An important distinction to be emphasized is that the level of evidence does not always directly equate with impact of research, nor does funding [21]. The level of evidence does not include crucial factors such as sample size, blinding techniques, and clinical applicability of results. An underpowered unblinded randomized controlled trial (LOE I) can provide minimal information to help guide clinical decisions. Conversely, a large well conducted retrospective comparative cohort trial (LOE III) with well-conducted statistical analysis that controls for cofounding factors can provide important information that guides clinical decision making. Therefore, it is important to perceive level of evidence as one way of assessing research methodology, but remember that other important factors need to be considered as well.

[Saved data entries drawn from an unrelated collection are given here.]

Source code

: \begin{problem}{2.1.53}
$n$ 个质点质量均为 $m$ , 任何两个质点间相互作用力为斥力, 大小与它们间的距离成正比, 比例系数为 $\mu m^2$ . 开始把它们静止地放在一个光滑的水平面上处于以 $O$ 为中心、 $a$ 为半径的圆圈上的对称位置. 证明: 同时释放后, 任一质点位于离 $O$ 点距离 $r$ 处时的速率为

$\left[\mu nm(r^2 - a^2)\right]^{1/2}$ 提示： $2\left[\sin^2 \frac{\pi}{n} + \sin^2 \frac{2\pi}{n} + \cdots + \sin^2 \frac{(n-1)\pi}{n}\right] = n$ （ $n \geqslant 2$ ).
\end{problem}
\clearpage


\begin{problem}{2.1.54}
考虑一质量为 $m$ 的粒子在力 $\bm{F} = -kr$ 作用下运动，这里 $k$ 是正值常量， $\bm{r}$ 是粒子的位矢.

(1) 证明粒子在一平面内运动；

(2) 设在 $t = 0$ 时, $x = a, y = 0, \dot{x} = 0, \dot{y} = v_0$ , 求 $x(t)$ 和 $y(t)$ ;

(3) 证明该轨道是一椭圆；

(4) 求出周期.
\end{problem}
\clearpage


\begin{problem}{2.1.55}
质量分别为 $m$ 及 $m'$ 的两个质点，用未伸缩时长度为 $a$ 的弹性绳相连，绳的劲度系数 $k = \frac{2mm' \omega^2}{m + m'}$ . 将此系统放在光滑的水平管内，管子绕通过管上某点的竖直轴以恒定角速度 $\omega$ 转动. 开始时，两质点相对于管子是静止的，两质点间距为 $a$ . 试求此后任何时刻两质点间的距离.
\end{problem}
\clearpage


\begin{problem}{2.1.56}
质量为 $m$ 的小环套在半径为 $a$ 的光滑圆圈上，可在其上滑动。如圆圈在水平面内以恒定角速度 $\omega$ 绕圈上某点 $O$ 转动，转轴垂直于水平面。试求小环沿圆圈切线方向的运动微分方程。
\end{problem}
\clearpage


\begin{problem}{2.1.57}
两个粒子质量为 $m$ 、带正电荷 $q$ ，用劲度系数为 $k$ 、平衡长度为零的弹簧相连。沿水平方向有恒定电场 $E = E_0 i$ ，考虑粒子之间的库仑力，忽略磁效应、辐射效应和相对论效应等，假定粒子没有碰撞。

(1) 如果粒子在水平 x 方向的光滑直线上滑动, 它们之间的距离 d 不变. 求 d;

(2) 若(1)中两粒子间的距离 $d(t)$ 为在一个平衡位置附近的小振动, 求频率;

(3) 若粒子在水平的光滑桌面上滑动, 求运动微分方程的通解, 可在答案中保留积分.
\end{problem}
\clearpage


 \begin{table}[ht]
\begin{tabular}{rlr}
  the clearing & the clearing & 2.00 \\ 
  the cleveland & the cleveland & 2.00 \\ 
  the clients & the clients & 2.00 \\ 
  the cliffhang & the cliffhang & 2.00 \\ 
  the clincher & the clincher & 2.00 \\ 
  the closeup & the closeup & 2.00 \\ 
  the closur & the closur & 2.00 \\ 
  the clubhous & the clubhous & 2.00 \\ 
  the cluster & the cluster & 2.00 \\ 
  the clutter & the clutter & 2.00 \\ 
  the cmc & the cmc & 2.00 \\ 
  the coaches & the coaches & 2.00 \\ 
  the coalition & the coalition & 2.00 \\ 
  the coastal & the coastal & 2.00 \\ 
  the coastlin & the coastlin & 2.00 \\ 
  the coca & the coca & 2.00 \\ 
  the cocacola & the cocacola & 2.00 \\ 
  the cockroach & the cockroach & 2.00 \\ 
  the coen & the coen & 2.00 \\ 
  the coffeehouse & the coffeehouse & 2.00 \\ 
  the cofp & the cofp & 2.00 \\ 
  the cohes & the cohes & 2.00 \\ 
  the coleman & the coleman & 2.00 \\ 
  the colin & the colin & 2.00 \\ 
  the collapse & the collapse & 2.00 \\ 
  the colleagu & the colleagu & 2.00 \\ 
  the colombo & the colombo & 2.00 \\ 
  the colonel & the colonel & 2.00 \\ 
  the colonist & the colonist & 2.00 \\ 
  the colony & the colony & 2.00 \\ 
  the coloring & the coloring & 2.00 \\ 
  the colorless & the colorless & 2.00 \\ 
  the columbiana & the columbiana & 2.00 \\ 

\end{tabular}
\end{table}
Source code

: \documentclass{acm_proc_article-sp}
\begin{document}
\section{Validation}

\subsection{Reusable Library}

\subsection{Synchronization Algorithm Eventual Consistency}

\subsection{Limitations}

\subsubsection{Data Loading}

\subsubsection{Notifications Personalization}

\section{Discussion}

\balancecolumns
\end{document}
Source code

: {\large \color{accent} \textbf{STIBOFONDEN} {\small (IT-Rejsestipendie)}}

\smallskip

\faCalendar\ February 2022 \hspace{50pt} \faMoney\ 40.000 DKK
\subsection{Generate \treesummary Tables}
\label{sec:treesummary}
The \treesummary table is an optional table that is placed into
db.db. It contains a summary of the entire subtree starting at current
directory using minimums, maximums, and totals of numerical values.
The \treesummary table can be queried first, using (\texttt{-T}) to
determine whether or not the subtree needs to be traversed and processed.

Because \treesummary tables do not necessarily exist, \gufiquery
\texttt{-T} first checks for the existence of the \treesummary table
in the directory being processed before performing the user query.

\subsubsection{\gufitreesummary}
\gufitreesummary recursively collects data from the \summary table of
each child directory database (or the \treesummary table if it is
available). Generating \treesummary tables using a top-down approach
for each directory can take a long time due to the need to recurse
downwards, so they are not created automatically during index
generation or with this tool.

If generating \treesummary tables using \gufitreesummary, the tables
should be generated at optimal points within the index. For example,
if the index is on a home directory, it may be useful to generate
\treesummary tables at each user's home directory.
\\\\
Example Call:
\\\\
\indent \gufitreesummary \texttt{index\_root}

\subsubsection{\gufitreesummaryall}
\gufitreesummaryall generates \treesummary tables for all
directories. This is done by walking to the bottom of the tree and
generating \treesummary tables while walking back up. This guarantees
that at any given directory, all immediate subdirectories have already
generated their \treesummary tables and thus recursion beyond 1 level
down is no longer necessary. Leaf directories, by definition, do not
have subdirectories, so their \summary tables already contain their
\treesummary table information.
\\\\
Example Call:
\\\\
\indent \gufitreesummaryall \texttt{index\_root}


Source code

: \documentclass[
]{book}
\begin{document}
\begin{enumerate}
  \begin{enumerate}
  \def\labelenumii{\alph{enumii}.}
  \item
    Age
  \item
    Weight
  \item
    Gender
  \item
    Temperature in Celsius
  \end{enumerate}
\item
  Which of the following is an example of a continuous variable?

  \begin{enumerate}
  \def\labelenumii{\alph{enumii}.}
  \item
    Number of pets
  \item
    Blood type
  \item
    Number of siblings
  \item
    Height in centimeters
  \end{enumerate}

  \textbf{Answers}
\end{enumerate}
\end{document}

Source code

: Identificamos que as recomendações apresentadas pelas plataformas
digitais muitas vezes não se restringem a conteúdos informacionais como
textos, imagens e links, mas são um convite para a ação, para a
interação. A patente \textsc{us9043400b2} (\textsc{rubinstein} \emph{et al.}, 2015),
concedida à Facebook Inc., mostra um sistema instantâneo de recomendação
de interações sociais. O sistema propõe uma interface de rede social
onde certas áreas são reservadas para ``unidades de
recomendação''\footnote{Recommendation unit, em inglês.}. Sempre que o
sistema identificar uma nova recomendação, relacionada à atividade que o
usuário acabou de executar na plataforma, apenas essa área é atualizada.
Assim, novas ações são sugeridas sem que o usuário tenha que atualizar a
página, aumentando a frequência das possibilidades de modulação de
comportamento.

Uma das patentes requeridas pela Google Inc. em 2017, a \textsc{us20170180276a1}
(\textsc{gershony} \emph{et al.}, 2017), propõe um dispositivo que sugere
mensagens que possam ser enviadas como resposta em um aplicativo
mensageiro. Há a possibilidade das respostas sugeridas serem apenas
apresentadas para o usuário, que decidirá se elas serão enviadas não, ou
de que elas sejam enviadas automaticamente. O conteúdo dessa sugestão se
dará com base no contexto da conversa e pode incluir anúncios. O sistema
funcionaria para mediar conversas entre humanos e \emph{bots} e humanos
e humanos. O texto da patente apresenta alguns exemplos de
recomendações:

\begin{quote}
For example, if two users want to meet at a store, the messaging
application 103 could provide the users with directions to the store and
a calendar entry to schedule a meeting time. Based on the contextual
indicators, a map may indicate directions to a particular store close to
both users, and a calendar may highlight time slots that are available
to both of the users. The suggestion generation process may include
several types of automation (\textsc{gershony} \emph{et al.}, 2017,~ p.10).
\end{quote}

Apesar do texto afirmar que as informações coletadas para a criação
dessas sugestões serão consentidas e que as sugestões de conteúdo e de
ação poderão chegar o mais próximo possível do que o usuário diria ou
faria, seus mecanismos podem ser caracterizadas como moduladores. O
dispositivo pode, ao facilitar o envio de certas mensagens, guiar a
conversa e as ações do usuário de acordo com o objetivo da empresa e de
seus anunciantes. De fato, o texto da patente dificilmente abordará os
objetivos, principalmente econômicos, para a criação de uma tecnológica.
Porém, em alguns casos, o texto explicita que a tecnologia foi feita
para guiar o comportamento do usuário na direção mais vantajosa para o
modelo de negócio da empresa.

As surgeons, it is our responsibility to enhance clinical management guided by rigorous scientific evidence. Drawing from the literature and the author's practical experience, the following are suggested tactics to improve LOE and the quality of surgical research:

Clear research questions and hypotheses need to be established prior to conducting the study may allow investigators to choose the most appropriate study design.

  1. (1)

    Research questions and hypotheses need to be very clear prior to conducting the study in order to allow the investigators to choose the highest level of evidence study design possible.

  2. (2)

    Hiring a research coordinator can help streamline research protocols, follow up with patients longitudinally and facilitate larger prospective studies.

  3. (3)

    Collaboration between different surgical centers can help increase sample size especially when studying rare pathologies/cases [22].

  4. (4)

    Thorough discussions with expert statisticians prior to conducting the study can help identify the best analysis possible for a specific study design.

  5. (5)

    Institutional incentives should be implemented to surgeons conducting research and continued educational resources should be provided to interested surgeons to keep them up to date with epidemiology/statistics.

Conclusion

The current study demonstrates that the majority of clinical studies published in the highest impact factor surgical journals consist of level III evidence, in line with earlier literature. Encouragingly, our analysis demonstrates a relatively higher percentage of LOE I and II and a lower percentage of LOE IV compared to other surgical journals. We hope that this paper serves as a call to action for surgeon-scientists and surgical institutions to implement strategies to propel the surgical research field forward.